__INFORMATION SHOWN__.
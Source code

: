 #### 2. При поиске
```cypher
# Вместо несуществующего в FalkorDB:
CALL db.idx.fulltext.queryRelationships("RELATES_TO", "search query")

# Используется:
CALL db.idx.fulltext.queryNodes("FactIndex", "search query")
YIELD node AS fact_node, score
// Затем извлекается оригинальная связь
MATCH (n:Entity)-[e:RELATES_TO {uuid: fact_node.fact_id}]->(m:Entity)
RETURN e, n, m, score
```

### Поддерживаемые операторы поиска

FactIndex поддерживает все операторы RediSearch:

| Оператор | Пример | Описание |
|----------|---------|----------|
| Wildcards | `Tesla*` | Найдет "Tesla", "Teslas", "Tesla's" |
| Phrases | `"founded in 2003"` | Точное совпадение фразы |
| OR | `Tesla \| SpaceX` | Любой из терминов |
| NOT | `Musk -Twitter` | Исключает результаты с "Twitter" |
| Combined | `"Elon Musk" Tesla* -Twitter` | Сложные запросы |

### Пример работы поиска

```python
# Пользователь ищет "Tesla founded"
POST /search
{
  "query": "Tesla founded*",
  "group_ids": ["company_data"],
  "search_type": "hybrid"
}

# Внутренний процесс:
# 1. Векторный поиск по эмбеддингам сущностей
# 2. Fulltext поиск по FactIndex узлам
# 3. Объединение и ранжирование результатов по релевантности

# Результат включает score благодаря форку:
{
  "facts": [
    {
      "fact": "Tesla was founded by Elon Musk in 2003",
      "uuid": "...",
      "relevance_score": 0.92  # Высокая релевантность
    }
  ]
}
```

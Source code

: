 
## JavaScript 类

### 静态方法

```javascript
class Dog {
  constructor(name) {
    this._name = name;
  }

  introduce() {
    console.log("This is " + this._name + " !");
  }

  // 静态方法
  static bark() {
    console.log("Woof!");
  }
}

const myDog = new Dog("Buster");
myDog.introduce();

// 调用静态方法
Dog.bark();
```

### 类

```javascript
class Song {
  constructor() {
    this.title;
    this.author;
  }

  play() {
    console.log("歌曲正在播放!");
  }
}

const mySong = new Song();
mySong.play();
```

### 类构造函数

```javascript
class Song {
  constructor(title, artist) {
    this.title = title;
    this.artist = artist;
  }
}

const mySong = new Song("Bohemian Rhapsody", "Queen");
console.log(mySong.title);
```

__INSTRUCTIONS FOR THE TASK__. Filter the entries above and copy only the lines that hold "поиска".

__SOLUTION FOR THIS TASK__.
### Поддерживаемые операторы поиска
### Пример работы поиска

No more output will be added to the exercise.